The shift in investment strategy for Florida has shifted in recent months, with officials announcing they would no longer provide “woke businesses” with state dollars or assets, with Gov. Ron DeSantis saying using pension and retirement funds from Florida to invest in companies with a social or political agenda would not be allowed. DeSantis made the announcement at a Tampa news conference in July.

“It raises the question of who governs society,” DeSantis asked at the time. “Do we govern ourselves through our Constitution or through our elections, or do we have these masters of the universe occupying these commanding heights of society, are they able to use their economic power to impose policies on the country that they could not do so at the ballot box?”

Detailing the new policies for Florida’s investment funds, DeSantis said the State Board of Administration Fund Manager would only invest state money in companies that are not “using political factors when investing” and that instead, SBA fund managers would only consider how to maximize returns on investment for Florida retirees.

At a follow-up event at a Pasco County school in August, DeSantis reiterated that plan, saying that Florida was the state “where woke goes to die,” saying that incorrect ideologies made people “shift” rather than admit when they were wrong, and that Florida would fight “woke corporations” and ideology in education on behalf of state residents.

Responding to WFLA.com about the divestment announcement, BlackRock provided the following response.

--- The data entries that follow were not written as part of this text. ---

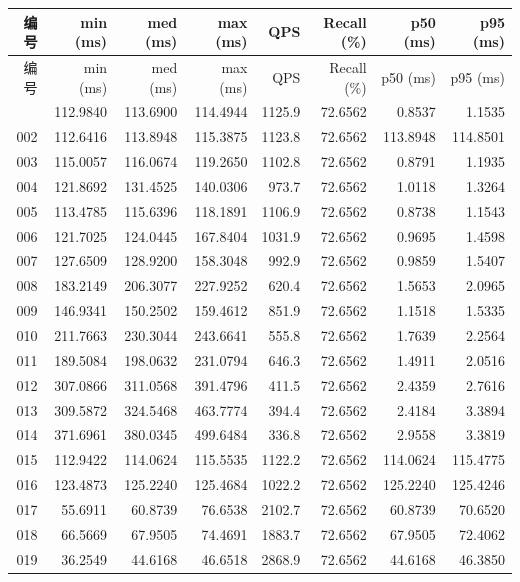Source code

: \begingroup\fontsize{9.3}{11.8}\selectfont
\setlength{\tabcolsep}{4pt}
\begin{longtable}{rrrrrrrr}
\toprule
编号 & min (ms) & med (ms) & max (ms) & QPS & Recall (\%) & p50 (ms) & p95 (ms)\\\midrule\endfirsthead
\toprule
编号 & min (ms) & med (ms) & max (ms) & QPS & Recall (\%) & p50 (ms) & p95 (ms)\\\midrule\endhead
\bottomrule\endfoot
001 & 112.9840 & 113.6900 & 114.4944 & 1125.9 & 72.6562 & 0.8537 & 1.1535\\
002 & 112.6416 & 113.8948 & 115.3875 & 1123.8 & 72.6562 & 113.8948 & 114.8501\\
003 & 115.0057 & 116.0674 & 119.2650 & 1102.8 & 72.6562 & 0.8791 & 1.1935\\
004 & 121.8692 & 131.4525 & 140.0306 & 973.7 & 72.6562 & 1.0118 & 1.3264\\
005 & 113.4785 & 115.6396 & 118.1891 & 1106.9 & 72.6562 & 0.8738 & 1.1543\\
006 & 121.7025 & 124.0445 & 167.8404 & 1031.9 & 72.6562 & 0.9695 & 1.4598\\
007 & 127.6509 & 128.9200 & 158.3048 & 992.9 & 72.6562 & 0.9859 & 1.5407\\
008 & 183.2149 & 206.3077 & 227.9252 & 620.4 & 72.6562 & 1.5653 & 2.0965\\
009 & 146.9341 & 150.2502 & 159.4612 & 851.9 & 72.6562 & 1.1518 & 1.5335\\
010 & 211.7663 & 230.3044 & 243.6641 & 555.8 & 72.6562 & 1.7639 & 2.2564\\
011 & 189.5084 & 198.0632 & 231.0794 & 646.3 & 72.6562 & 1.4911 & 2.0516\\
012 & 307.0866 & 311.0568 & 391.4796 & 411.5 & 72.6562 & 2.4359 & 2.7616\\
013 & 309.5872 & 324.5468 & 463.7774 & 394.4 & 72.6562 & 2.4184 & 3.3894\\
014 & 371.6961 & 380.0345 & 499.6484 & 336.8 & 72.6562 & 2.9558 & 3.3819\\
015 & 112.9422 & 114.0624 & 115.5535 & 1122.2 & 72.6562 & 114.0624 & 115.4775\\
016 & 123.4873 & 125.2240 & 125.4684 & 1022.2 & 72.6562 & 125.2240 & 125.4246\\
017 & 55.6911 & 60.8739 & 76.6538 & 2102.7 & 72.6562 & 60.8739 & 70.6520\\
018 & 66.5669 & 67.9505 & 74.4691 & 1883.7 & 72.6562 & 67.9505 & 72.4062\\
019 & 36.2549 & 44.6168 & 46.6518 & 2868.9 & 72.6562 & 44.6168 & 46.3850\\

\end{longtable}
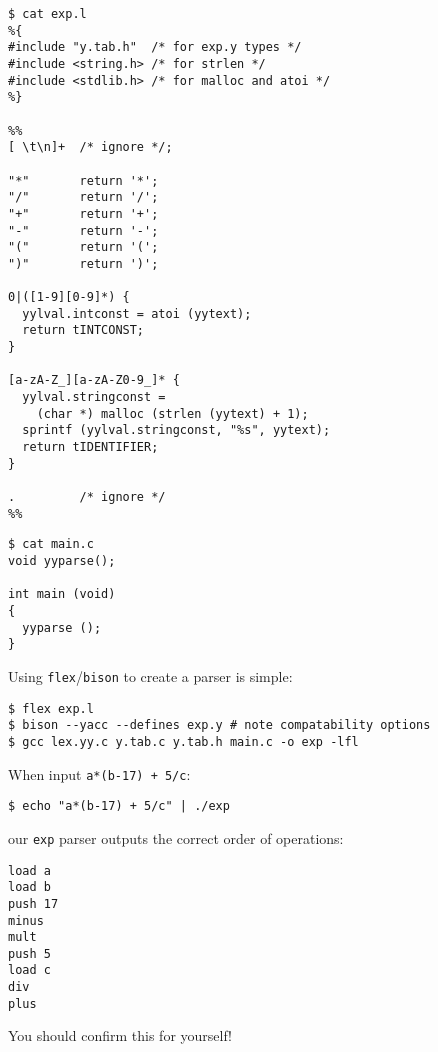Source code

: \begin{slide*}
\begin{scriptsize}
\begin{verbatim}
$ cat exp.l
%{
#include "y.tab.h"  /* for exp.y types */
#include <string.h> /* for strlen */
#include <stdlib.h> /* for malloc and atoi */
%}
 
%%
[ \t\n]+  /* ignore */;
 
"*"       return '*';
"/"       return '/';
"+"       return '+';
"-"       return '-';
"("       return '(';
")"       return ')';
 
0|([1-9][0-9]*) { 
  yylval.intconst = atoi (yytext);
  return tINTCONST; 
}

[a-zA-Z_][a-zA-Z0-9_]* { 
  yylval.stringconst = 
    (char *) malloc (strlen (yytext) + 1);
  sprintf (yylval.stringconst, "%s", yytext); 
  return tIDENTIFIER;
}

.         /* ignore */
%%
\end{verbatim}
\end{scriptsize}
\vfil
\end{slide*}

\begin{slide*}
\begin{scriptsize}
\begin{verbatim}
$ cat main.c
void yyparse();

int main (void)
{ 
  yyparse ();
}
\end{verbatim}
\end{scriptsize}

\vspace{1em}

Using {\tt flex}/{\tt bison} to create a parser is simple:
\begin{scriptsize}
\begin{verbatim}
$ flex exp.l
$ bison --yacc --defines exp.y # note compatability options
$ gcc lex.yy.c y.tab.c y.tab.h main.c -o exp -lfl
\end{verbatim}
\end{scriptsize}

\vspace{1em}

When input {\tt a*(b-17) + 5/c}:

\begin{scriptsize}
\begin{verbatim}
$ echo "a*(b-17) + 5/c" | ./exp
\end{verbatim}
\end{scriptsize}

our {\tt exp} parser outputs the correct order of operations:

\begin{scriptsize}
\begin{verbatim}
load a
load b
push 17
minus
mult
push 5
load c
div
plus
\end{verbatim}
\end{scriptsize}

You should confirm this for yourself!
\vfil
\end{slide*}

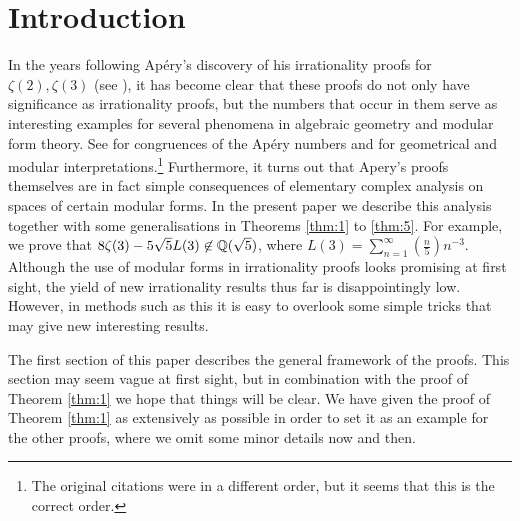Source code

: \section{Introduction}

In the years following Ap\'ery's discovery of his irrationality proofs for $\zeta(2), \zeta(3)$ (see \cite{van1979proof}), it has become clear that these proofs do not only have significance as irrationality proofs, but the numbers that occur in them serve as interesting examples for several phenomena in algebraic geometry and modular form theory.
See \cite{beukers1982irrationality,beukers1985some,beukers1987another,gessel1982some} for congruences of the Ap\'ery numbers and \cite{beukers1984family,stienstra1985picard} for geometrical and modular interpretations.\footnote{The original citations were in a different order, but it seems that this is the correct order.}
Furthermore, it turns out that Apery's proofs themselves are in fact simple consequences of elementary complex analysis on spaces of certain modular forms.
In the present paper we describe this analysis together with some generalisations in Theorems \ref{thm:1} to \ref{thm:5}. 
For example, we prove that $8\zeta(3) - 5 \sqrt{5} L(3) \not \in \mathbb{Q}(\sqrt{5})$, where $L(3) = \sum_{n=1}^{\infty} \left(\frac{n}{5}\right) n^{-3}$.
Although the use of modular forms in irrationality proofs looks promising at first sight, the yield of new irrationality results thus far is disappointingly low. 
However, in methods such as this it is easy to overlook some simple tricks that may give new interesting results.

The first section of this paper describes the general framework of the proofs.
This section may seem vague at first sight, but in combination with the proof of Theorem \ref{thm:1} we hope that things will be clear.
We have given the proof of Theorem \ref{thm:1} as extensively as possible in order to set it as an example for the other proofs, where we omit some minor details now and then. 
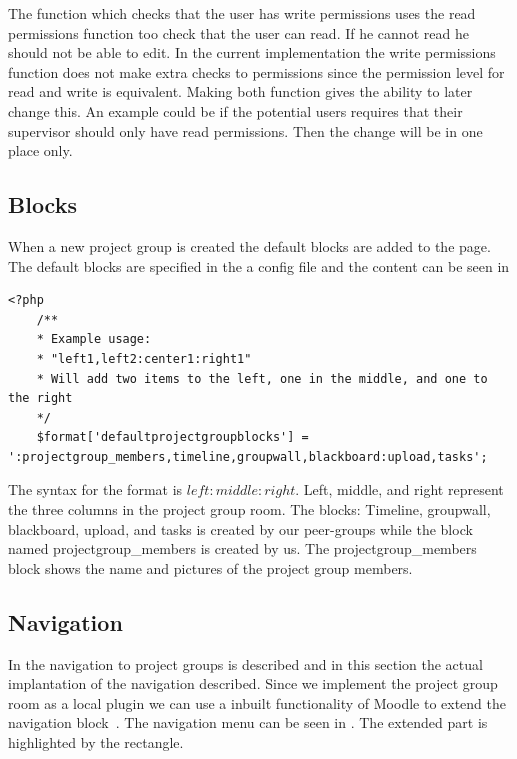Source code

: The function   which checks that the user has write permissions uses the read permissions function too check that the user can read.
If he cannot read he should not be able to edit. 
In the current implementation the write permissions function does not make extra checks to permissions since the permission level for read and write is equivalent.
Making both function gives the ability to later change this.
An example could be if the potential users requires that their supervisor should only have read permissions. 
Then the change will be in one place only. 

\subsection{Blocks}
\label{sec:implprojectgroupblocks}
When a new project group is created the default blocks are added to the page. 
The default blocks are specified in the a config file and the content can be seen in 


\begin{lstlisting}[style=phpCode, caption=\myCaption{The default block configuration}, label=moodledaultblock]
<?php
	/**
	* Example usage:
	* "left1,left2:center1:right1"
	* Will add two items to the left, one in the middle, and one to the right
	*/
	$format['defaultprojectgroupblocks'] = ':projectgroup_members,timeline,groupwall,blackboard:upload,tasks';
\end{lstlisting}
The syntax for the format is $left:middle:right$. 
Left, middle, and right represent the three columns in the project group room. 
The blocks: Timeline, groupwall, blackboard, upload, and tasks is created by our peer-groups while the block named projectgroup\_members is created by us. 
The projectgroup\_members block shows the name and pictures of the project group members. 

	
	






\subsection{Navigation}
In  the navigation to project groups is described and in this section the actual implantation of the navigation described. 
Since we implement the project group room as a local plugin we can use a inbuilt functionality of Moodle to extend the navigation block~\cite{moodleextendnavigationblock}.
The navigation menu can be seen in . The extended part is highlighted by the rectangle.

As a fiduciary, everything we do is with the sole goal of driving returns for our clients. We are surprised by the Florida CFO’s decision given the strong returns BlackRock has delivered to Florida taxpayers over the last five years. Neither the CFO nor his staff have raised any performance concerns. We are disturbed by the emerging trend of political initiatives like this that sacrifice access to high-quality investments and thereby jeopardize returns, which will ultimately hurt Florida’s citizens. Fiduciaries should always value performance over politics.  

Today’s actions do not reflect the totality of our clients’ investment decisions. For example, US clients awarded BlackRock $84 billion of long-term net inflows in the third quarter alone and $275 billion over the last twelve months.

BlackRock is proud to have invested more than $65 billion into Florida’s economy on behalf of our clients. We also look forward to continuing to invest in and serve our clients in Florida.

Statement from BlackRock, Inc. regarding divestment announcement

Since Gov. Ron DeSantis first announced new policies on investment regarding “woke corporations,” this may be the first example of divestment over ESG policies. WFLA.com reached out to the CFO’s office to confirm if this is the first time the policy is being implemented, but were redirected to the earlier announcement provided to media outlets.